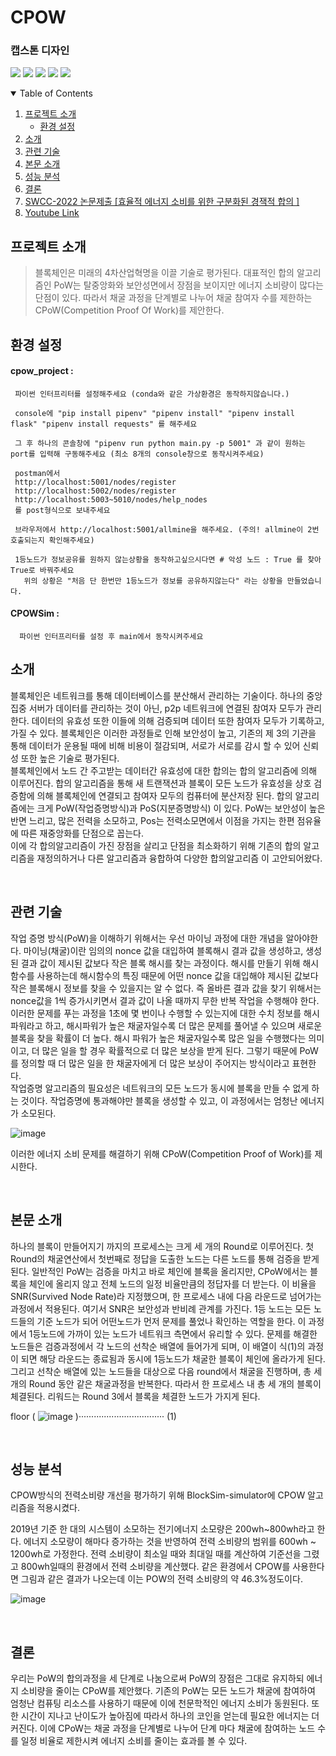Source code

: # CPOW
### 캡스톤 디자인
<p>
<img src="https://img.shields.io/badge/license-mit-green">
<img src="https://img.shields.io/github/issues/hongjin4790/SYE-project">
<img src="https://img.shields.io/badge/tag-v1.0.0-blue">
<img src="https://img.shields.io/badge/Flask-2C2255?style=flat-square&logo=Flask&logoColor=white"/>
<img src="https://img.shields.io/badge/BlockChain-121D33?style=flat-square&logo=Bitcoin-SV&logoColor=white"/>
<br>
</p>

<!-- TABLE OF CONTENTS -->
<details open="open">
  <summary>Table of Contents</summary>
  <ol>
    <li>
      <a href="#프로젝트-소개">프로젝트 소개</a>
      <ul>
        <li><a href="#환경-설정">환경 설정</a></li>
      </ul>
    </li>
    <li><a href="#소개">소개</a></li>
    <li><a href="#관련-기술">관련 기술</a></li>
    <li><a href="#본문-소개">본문 소개</a></li>
    <li><a href="#성능-분석">성능 분석</a></li>
    <li><a href="#결론">결론</a></li>
    <li><a href="http://sigin.or.kr/sub03/sub0304.php?category=2&view=detail&no=207">SWCC-2022 논문제출  [효율적 에너지 소비를 위한 구분화된 경잭적 합의 ]</a></li>
    <li><a href="https://www.youtube.com/watch?v=EDSXQ_lxfdk">Youtube Link</a></li>
  </ol>
</details>

## 프로젝트 소개
 > 블록체인은 미래의 4차산업혁명을 이끌 기술로 평가된다. 대표적인 합의 알고리즘인 PoW는 탈중앙화와 보안성면에서 장점을 보이지만 에너지 소비량이 많다는 단점이 있다. 따라서 채굴 과정을 단계별로 나누어 채굴 참여자 수를 제한하는 CPoW(Competition Proof Of Work)를 제안한다. 

## 환경 설정
  #### cpow_project : 
     파이썬 인터프리터를 설정해주세요 (conda와 같은 가상환경은 동작하지않습니다.)
     
     console에 "pip install pipenv" "pipenv install" "pipenv install flask" "pipenv install requests" 를 해주세요
     
     그 후 하나의 콘솔창에 "pipenv run python main.py -p 5001" 과 같이 원하는 port를 입력해 구동해주세요 (최소 8개의 console창으로 동작시켜주세요)
     
     postman에서 
     http://localhost:5001/nodes/register
     http://localhost:5002/nodes/register
     http://localhost:5003~5010/nodes/help_nodes
     를 post형식으로 보내주세요

     브라우저에서 http://localhost:5001/allmine을 해주세요. (주의! allmine이 2번 호출되는지 확인해주세요)

     1등노드가 정보공유를 원하지 않는상황을 동작하고싶으시다면 # 악성 노드 : True 를 찾아 True로 바꿔주세요
       위의 상황은 "처음 단 한번만 1등노드가 정보를 공유하지않는다" 라는 상황을 만들었습니다.

  #### CPOWSim :
      파이썬 인터프리터를 설정 후 main에서 동작시켜주세요


## 소개
블록체인은 네트워크를 통해 데이터베이스를 분산해서 관리하는 기술이다. 하나의 중앙집중 서버가 데이터를 관리하는 것이 아닌, p2p 네트워크에 연결된 참여자 모두가 관리한다. 데이터의 유효성 또한 이들에 의해 검증되며 데이터 또한 참여자 모두가 기록하고, 가질 수 있다. 블록체인은 이러한 과정들로 인해 보안성이 높고, 기존의 제 3의 기관을 통해 데이터가 운용될 때에 비해 비용이 절감되며, 서로가 서로를 감시 할 수 있어 신뢰성 또한 높은 기술로 평가된다. <br>
블록체인에서 노드 간 주고받는 데이터간 유효성에 대한 합의는 합의 알고리즘에 의해 이루어진다. 합의 알고리즘을 통해 새 트랜잭션과 블록이 모든 노드가 유효성을 상호 검증함에 의해 블록체인에 연결되고 참여자 모두의 컴퓨터에 분산저장 된다. 합의 알고리즘에는 크게 PoW(작업증명방식)과 PoS(지분증명방식) 이 있다. PoW는 보안성이 높은 반면 느리고, 많은 전력을 소모하고, Pos는 전력소모면에서 이점을 가지는 한편 점유율에 따른 재중앙화를 단점으로 꼽는다. <br>
이에 각 합의알고리즘이 가진 장점을 살리고 단점을 최소화하기 위해 기존의 합의 알고리즘을 재정의하거나 다른 알고리즘과 융합하여 다양한 합의알고리즘 이 고안되어왔다.

<br>

## 관련 기술
작업 증명 방식(PoW)을 이해하기 위해서는 우선 마이닝 과정에 대한 개념을 알아야한다. 마이닝(채굴)이란 임의의 nonce 값을 대입하여 블록해시 결과 값을 생성하고, 생성된 결과 값이 제시된 값보다 작은 블록 해시를 찾는 과정이다. 해시를 만들기 위해 해시함수를 사용하는데 해시함수의 특징 때문에 어떤 nonce 값을 대입해야 제시된 값보다 작은 블록해시 정보를 찾을 수 있을지는 알 수 없다. 즉 올바른 결과 값을 찾기 위해서는 nonce값을 1씩 증가시키면서 결과 값이 나올 때까지 무한 반복 작업을 수행해야 한다. 이러한 문제를 푸는 과정을 1초에 몇 번이나 수행할 수 있는지에 대한 수치 정보를 해시파워라고 하고, 해시파워가 높은 채굴자일수록 더 많은 문제를 풀어낼 수 있으며 새로운 블록을 찾을 확률이 더 높다. 해시 파워가 높은 채굴자일수록 많은 일을 수행했다는 의미이고, 더 많은 일을 할 경우 확률적으로 더 많은 보상을 받게 된다. 그렇기 때문에 PoW를 정의할 때 더 많은 일을 한 채굴자에게 더 많은 보상이 주어지는 방식이라고 표현한다. <br>
작업증명 알고리즘의 필요성은 네트워크의 모든 노드가 동시에 블록을 만들 수 없게 하는 것이다. 작업증명에 통과해야만 블록을 생성할 수 있고, 이 과정에서는 엄청난 에너지가 소모된다. 

![image](https://user-images.githubusercontent.com/29851990/174718539-e29d04d7-b67c-4b5e-ab55-add77d3bb1ed.png)


이러한 에너지 소비 문제를 해결하기 위해 CPoW(Competition Proof  of Work)를 제시한다.

<br>

## 본문 소개
하나의 블록이 만들어지기 까지의 프로세스는 크게 세 개의 Round로 이루어진다. 첫Round의 채굴연산에서 첫번째로 정답을 도출한 노드는 다른 노드를 통해 검증을 받게 된다. 일반적인 PoW는 검증을 마치고 바로 체인에 블록을 올리지만,  CPoW에서는 블록을 체인에 올리지 않고 전체 노드의 일정 비율만큼의 정답자를 더 받는다. 이 비율을 SNR(Survived Node Rate)라  지정했으며, 한 프로세스 내에 다음 라운드로 넘어가는 과정에서 적용된다. 여기서 SNR은 보안성과 반비례 관계를 가진다.  1등 노드는 모든 노드들의 기준 노드가 되어 어떤노드가 먼저 문제를 풀었나 확인하는 역할을 한다. 이 과정에서 1등노드에 가까이 있는 노드가 네트워크 측면에서 유리할 수 있다. 문제를 해결한 노드들은 검증과정에서 각 노드의 선착순 배열에 들어가게 되며, 이 배열이 식(1)의 과정이 되면 해당 라운드는 종료됨과 동시에 1등노드가 채굴한 블록이 체인에 올라가게 된다. 그리고  선착순 배열에 있는 노드들을 대상으로 다음 round에서 채굴을 진행하며, 총 세 개의  Round 동안 같은 채굴과정을 반복한다. 따라서 한 프로세스 내 총 세 개의 블록이 체결된다. 리워드는 Round 3에서 블록을 체결한 노드가 가지게 된다. 

floor (
![image](https://user-images.githubusercontent.com/29851990/174718674-b8c4f730-592f-403a-b6c0-f20120828a70.png) )·································· (1)

<br>

## 성능 분석
CPOW방식의 전력소비량 개선을 평가하기 위해 BlockSim-simulator에 CPOW 알고리즘을 적용시켰다.

2019년 기준 한 대의 시스템이 소모하는 전기에너지 소모량은 200wh~800wh라고 한다. 에너지 소모량이 해마다 증가하는 것을 반영하여 전력 소비량의 범위를 600wh ~ 1200wh로 가정한다. 전력 소비량이 최소일 때와 최대일 때를 계산하여 기준선을 그렸고 800wh일때의 환경에서 전력 소비량을 계산했다. 같은 환경에서 CPOW를 사용한다면 그림과 같은 결과가 나오는데 이는 POW의 전력 소비량의 약 46.3%정도이다. 

![image](https://user-images.githubusercontent.com/29851990/174718162-5d22fb5c-eb26-4e5b-b9b1-b74c46e7400d.png)

<br>

## 결론
우리는 PoW의 합의과정을 세 단계로 나눔으로써 PoW의 장점은 그대로 유지하되 에너지 소비량을 줄이는 CPoW를 제안했다. 기존의 PoW는 모든 노드가 채굴에 참여하여 엄청난 컴퓨팅 리소스를 사용하기 때문에 이에 천문학적인 에너지 소비가 동원된다. 또한 시간이 지나고 난이도가 높아짐에 따라서 하나의 코인을 얻는데 필요한 에너지는 더 커진다. 이에 CPoW는 채굴 과정을 단계별로 나누어 단계 마다 채굴에 참여하는 노드 수를 일정 비율로 제한시켜 에너지 소비를 줄이는 효과를 볼 수 있다.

◆ ◆ ◆ ◆

WHAT IS EXPECTED
Look at each line above and note whether it holds the word "Work". Report how many do, as the number only.

RESULT BELOW
2